Please copy out each entry, word for word.

*** Opening of Source data ***

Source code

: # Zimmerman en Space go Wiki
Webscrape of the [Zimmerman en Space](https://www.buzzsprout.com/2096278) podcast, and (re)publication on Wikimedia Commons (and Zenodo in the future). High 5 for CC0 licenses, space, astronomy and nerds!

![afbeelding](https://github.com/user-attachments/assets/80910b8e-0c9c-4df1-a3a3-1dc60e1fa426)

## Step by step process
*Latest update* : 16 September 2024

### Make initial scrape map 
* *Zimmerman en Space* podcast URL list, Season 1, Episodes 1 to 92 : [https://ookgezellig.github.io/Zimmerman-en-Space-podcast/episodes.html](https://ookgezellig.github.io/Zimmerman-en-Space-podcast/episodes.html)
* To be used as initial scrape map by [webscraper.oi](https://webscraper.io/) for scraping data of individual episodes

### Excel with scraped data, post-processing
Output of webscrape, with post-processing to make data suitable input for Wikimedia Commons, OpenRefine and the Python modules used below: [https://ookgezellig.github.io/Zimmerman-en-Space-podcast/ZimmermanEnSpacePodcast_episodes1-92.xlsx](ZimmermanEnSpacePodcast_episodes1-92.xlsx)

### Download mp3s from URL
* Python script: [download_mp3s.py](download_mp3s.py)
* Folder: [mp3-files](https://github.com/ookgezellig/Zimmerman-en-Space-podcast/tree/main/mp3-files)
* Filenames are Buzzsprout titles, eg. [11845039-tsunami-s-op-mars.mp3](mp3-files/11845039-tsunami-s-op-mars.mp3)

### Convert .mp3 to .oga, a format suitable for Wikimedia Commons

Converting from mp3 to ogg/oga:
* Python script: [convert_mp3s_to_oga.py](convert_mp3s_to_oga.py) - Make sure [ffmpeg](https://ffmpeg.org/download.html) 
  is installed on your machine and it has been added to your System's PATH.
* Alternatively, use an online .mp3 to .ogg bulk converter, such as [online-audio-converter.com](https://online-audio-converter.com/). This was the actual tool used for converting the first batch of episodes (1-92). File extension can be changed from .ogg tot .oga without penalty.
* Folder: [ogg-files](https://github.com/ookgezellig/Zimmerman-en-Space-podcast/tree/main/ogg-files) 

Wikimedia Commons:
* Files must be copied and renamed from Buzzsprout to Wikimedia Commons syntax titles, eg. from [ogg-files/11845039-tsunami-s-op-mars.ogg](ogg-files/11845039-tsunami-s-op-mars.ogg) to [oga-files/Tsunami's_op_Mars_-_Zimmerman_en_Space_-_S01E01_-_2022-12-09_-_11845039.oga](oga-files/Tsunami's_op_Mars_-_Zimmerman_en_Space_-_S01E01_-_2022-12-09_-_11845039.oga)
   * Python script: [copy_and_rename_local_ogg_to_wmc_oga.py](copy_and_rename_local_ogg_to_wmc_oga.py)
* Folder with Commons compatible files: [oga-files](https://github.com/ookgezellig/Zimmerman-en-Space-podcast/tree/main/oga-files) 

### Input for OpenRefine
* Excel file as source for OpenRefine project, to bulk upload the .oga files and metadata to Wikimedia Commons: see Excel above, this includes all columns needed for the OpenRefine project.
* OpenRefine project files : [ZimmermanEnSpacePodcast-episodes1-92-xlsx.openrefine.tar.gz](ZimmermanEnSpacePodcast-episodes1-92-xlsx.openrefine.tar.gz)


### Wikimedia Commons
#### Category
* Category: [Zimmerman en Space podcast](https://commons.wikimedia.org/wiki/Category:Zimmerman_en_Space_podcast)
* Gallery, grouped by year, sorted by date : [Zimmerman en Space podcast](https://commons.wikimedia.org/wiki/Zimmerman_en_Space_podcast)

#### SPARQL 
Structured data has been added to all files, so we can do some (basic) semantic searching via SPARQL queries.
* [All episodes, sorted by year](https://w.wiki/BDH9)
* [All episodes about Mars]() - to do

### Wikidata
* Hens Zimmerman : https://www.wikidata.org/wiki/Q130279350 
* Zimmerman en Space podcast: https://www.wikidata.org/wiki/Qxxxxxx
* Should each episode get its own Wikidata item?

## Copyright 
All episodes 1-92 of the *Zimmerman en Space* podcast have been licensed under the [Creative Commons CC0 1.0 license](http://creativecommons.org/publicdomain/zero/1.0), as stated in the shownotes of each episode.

*** Close of Source data ***

Response =>
Source code

: # Zimmerman en Space go Wiki
Webscrape of the [Zimmerman en Space](https://www.buzzsprout.com/2096278) podcast, and (re)publication on Wikimedia Commons (and Zenodo in the future). High 5 for CC0 licenses, space, astronomy and nerds!

![afbeelding](https://github.com/user-attachments/assets/80910b8e-0c9c-4df1-a3a3-1dc60e1fa426)

## Step by step process
*Latest update* : 16 September 2024

### Make initial scrape map 
* *Zimmerman en Space* podcast URL list, Season 1, Episodes 1 to 92 : [https://ookgezellig.github.io/Zimmerman-en-Space-podcast/episodes.html](https://ookgezellig.github.io/Zimmerman-en-Space-podcast/episodes.html)
* To be used as initial scrape map by [webscraper.oi](https://webscraper.io/) for scraping data of individual episodes

### Excel with scraped data, post-processing
Output of webscrape, with post-processing to make data suitable input for Wikimedia Commons, OpenRefine and the Python modules used below: [https://ookgezellig.github.io/Zimmerman-en-Space-podcast/ZimmermanEnSpacePodcast_episodes1-92.xlsx](ZimmermanEnSpacePodcast_episodes1-92.xlsx)

### Download mp3s from URL
* Python script: [download_mp3s.py](download_mp3s.py)
* Folder: [mp3-files](https://github.com/ookgezellig/Zimmerman-en-Space-podcast/tree/main/mp3-files)
* Filenames are Buzzsprout titles, eg. [11845039-tsunami-s-op-mars.mp3](mp3-files/11845039-tsunami-s-op-mars.mp3)

### Convert .mp3 to .oga, a format suitable for Wikimedia Commons

Converting from mp3 to ogg/oga:
* Python script: [convert_mp3s_to_oga.py](convert_mp3s_to_oga.py) - Make sure [ffmpeg](https://ffmpeg.org/download.html) 
  is installed on your machine and it has been added to your System's PATH.
* Alternatively, use an online .mp3 to .ogg bulk converter, such as [online-audio-converter.com](https://online-audio-converter.com/). This was the actual tool used for converting the first batch of episodes (1-92). File extension can be changed from .ogg tot .oga without penalty.
* Folder: [ogg-files](https://github.com/ookgezellig/Zimmerman-en-Space-podcast/tree/main/ogg-files) 

Wikimedia Commons:
* Files must be copied and renamed from Buzzsprout to Wikimedia Commons syntax titles, eg. from [ogg-files/11845039-tsunami-s-op-mars.ogg](ogg-files/11845039-tsunami-s-op-mars.ogg) to [oga-files/Tsunami's_op_Mars_-_Zimmerman_en_Space_-_S01E01_-_2022-12-09_-_11845039.oga](oga-files/Tsunami's_op_Mars_-_Zimmerman_en_Space_-_S01E01_-_2022-12-09_-_11845039.oga)
   * Python script: [copy_and_rename_local_ogg_to_wmc_oga.py](copy_and_rename_local_ogg_to_wmc_oga.py)
* Folder with Commons compatible files: [oga-files](https://github.com/ookgezellig/Zimmerman-en-Space-podcast/tree/main/oga-files) 

### Input for OpenRefine
* Excel file as source for OpenRefine project, to bulk upload the .oga files and metadata to Wikimedia Commons: see Excel above, this includes all columns needed for the OpenRefine project.
* OpenRefine project files : [ZimmermanEnSpacePodcast-episodes1-92-xlsx.openrefine.tar.gz](ZimmermanEnSpacePodcast-episodes1-92-xlsx.openrefine.tar.gz)


### Wikimedia Commons
#### Category
* Category: [Zimmerman en Space podcast](https://commons.wikimedia.org/wiki/Category:Zimmerman_en_Space_podcast)
* Gallery, grouped by year, sorted by date : [Zimmerman en Space podcast](https://commons.wikimedia.org/wiki/Zimmerman_en_Space_podcast)

#### SPARQL 
Structured data has been added to all files, so we can do some (basic) semantic searching via SPARQL queries.
* [All episodes, sorted by year](https://w.wiki/BDH9)
* [All episodes about Mars]() - to do

### Wikidata
* Hens Zimmerman : https://www.wikidata.org/wiki/Q130279350 
* Zimmerman en Space podcast: https://www.wikidata.org/wiki/Qxxxxxx
* Should each episode get its own Wikidata item?

## Copyright 
All episodes 1-92 of the *Zimmerman en Space* podcast have been licensed under the [Creative Commons CC0 1.0 license](http://creativecommons.org/publicdomain/zero/1.0), as stated in the shownotes of each episode.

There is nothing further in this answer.